Instructions for the task: For the records below, say how many lines contain the string "IDENTITY". Give no other text.

Collected data:
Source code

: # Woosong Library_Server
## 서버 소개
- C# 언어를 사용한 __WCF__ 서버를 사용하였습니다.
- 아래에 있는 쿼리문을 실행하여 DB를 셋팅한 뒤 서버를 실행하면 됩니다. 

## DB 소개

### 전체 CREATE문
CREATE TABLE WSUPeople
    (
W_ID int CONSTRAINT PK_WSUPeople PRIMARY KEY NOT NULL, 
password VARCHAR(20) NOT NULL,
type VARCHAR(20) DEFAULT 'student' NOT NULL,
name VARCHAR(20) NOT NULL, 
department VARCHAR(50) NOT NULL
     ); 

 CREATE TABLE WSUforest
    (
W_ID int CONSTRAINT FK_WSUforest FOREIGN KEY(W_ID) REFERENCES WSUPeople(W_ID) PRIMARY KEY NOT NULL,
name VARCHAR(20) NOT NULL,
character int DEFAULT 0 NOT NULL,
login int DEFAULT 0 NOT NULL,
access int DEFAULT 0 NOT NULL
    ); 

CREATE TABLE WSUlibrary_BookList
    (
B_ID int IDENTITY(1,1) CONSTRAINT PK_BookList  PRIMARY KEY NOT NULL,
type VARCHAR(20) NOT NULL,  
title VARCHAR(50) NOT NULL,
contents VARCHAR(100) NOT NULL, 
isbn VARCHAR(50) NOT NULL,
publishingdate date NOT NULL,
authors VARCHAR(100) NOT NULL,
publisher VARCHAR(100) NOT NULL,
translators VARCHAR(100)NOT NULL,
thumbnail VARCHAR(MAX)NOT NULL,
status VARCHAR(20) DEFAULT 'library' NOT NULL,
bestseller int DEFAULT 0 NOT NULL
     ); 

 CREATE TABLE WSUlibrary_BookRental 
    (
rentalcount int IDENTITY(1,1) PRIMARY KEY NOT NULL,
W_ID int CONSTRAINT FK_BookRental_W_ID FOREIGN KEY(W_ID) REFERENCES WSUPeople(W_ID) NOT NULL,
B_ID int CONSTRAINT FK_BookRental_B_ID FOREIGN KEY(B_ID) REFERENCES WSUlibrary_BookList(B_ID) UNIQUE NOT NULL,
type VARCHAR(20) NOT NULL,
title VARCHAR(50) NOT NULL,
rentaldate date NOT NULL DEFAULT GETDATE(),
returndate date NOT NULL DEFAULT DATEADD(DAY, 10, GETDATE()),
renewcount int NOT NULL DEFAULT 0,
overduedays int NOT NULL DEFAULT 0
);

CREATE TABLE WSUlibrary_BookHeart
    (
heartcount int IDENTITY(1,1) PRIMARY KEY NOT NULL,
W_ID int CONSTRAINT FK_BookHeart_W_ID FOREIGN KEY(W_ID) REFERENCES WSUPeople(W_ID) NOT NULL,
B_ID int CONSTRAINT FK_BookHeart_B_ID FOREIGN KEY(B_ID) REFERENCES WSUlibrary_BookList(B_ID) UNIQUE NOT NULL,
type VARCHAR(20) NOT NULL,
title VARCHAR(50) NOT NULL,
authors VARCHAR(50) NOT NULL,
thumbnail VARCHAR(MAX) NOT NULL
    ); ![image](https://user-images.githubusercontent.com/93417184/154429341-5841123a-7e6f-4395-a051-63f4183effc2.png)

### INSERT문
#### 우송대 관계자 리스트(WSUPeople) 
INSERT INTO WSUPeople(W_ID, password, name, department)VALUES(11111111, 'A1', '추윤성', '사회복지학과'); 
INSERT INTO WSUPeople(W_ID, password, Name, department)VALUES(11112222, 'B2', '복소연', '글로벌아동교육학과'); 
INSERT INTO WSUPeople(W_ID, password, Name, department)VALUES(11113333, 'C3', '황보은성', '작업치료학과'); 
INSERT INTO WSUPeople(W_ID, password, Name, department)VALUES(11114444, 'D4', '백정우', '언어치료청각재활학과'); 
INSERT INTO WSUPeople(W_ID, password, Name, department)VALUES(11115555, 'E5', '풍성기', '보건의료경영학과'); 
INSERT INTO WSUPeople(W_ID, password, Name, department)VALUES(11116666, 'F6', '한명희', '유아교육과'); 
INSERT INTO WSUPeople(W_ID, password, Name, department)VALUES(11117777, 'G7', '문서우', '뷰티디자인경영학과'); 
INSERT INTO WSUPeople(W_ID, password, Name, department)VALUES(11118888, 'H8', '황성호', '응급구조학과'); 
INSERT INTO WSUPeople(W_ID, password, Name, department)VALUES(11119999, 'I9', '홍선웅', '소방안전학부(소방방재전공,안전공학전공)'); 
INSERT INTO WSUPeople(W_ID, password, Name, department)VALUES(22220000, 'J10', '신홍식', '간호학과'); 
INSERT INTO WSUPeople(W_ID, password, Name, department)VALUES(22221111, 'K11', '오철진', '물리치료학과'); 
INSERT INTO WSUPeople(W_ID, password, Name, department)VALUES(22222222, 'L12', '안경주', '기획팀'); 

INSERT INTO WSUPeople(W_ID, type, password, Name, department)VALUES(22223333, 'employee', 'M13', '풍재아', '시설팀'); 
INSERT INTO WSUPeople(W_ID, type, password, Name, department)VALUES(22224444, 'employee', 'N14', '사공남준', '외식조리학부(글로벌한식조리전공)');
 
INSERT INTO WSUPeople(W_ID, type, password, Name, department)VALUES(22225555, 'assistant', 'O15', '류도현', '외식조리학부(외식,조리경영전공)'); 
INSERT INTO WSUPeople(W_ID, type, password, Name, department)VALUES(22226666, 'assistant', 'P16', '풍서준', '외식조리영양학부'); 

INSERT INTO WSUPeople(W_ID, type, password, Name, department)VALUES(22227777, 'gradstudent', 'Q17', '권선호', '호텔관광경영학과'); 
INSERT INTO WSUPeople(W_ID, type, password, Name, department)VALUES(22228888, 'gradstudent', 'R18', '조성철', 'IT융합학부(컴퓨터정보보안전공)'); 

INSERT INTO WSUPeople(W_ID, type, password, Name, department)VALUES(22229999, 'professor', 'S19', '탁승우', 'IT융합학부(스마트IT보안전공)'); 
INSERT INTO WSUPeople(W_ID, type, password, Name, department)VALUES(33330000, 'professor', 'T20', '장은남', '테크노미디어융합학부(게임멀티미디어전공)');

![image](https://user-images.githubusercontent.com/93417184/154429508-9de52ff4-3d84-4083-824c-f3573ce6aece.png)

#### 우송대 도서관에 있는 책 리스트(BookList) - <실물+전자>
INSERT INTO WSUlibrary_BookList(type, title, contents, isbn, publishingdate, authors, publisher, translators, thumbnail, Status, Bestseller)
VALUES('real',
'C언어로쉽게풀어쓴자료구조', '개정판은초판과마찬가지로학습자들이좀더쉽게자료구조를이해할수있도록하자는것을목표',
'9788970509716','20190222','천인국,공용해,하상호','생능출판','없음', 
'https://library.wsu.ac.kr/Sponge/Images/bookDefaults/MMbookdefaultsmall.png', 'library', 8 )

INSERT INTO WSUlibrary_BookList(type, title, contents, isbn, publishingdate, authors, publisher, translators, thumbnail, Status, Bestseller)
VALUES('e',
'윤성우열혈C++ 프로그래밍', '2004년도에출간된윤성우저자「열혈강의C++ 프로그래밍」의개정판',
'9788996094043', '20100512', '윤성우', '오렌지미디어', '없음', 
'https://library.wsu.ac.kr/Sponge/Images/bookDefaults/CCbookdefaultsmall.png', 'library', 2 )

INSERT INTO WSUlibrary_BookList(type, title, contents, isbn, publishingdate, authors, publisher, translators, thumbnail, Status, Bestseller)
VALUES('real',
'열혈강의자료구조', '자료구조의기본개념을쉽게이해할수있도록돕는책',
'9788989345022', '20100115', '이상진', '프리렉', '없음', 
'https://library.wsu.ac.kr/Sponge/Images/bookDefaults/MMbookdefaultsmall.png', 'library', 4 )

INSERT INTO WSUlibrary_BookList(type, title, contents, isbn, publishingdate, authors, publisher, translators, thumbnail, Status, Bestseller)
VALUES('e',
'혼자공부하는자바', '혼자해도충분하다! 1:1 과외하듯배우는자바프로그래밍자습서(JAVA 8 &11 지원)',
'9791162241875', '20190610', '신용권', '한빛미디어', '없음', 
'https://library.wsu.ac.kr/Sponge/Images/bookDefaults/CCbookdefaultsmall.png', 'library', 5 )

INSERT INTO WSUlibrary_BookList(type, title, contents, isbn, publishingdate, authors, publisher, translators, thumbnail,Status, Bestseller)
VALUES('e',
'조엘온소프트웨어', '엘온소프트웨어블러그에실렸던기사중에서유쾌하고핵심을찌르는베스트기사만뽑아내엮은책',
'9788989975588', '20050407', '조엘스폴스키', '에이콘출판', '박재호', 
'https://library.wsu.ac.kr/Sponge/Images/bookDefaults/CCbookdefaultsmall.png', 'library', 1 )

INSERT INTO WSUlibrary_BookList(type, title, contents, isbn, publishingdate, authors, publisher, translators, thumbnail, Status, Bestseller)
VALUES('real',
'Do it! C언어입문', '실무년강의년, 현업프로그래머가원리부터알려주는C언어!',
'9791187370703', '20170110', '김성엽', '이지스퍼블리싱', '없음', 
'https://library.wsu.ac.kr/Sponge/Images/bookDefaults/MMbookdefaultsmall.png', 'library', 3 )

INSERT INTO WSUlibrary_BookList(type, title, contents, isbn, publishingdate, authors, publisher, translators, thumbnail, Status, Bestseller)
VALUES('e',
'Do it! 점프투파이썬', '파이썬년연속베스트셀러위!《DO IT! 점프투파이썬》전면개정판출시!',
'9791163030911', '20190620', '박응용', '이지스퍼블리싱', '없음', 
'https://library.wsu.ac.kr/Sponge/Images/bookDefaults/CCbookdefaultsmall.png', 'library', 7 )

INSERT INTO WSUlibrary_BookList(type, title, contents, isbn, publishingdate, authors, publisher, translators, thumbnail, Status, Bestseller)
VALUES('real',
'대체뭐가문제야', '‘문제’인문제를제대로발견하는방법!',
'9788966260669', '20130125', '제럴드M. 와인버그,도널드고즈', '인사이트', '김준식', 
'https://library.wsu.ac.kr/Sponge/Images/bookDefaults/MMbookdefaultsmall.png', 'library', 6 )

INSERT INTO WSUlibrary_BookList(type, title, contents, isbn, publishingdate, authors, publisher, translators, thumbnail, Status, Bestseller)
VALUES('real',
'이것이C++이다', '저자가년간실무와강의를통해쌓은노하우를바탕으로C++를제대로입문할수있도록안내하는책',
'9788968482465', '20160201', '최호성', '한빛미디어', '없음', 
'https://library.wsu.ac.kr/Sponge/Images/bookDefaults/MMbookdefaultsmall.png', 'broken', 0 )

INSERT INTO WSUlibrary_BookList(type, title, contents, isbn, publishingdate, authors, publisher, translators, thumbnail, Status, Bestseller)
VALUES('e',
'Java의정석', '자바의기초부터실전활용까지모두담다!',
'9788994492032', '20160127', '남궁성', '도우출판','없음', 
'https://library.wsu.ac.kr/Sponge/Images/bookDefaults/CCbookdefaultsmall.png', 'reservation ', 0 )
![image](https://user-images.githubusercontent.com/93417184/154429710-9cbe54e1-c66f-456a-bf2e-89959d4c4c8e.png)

Result for this exercise: 3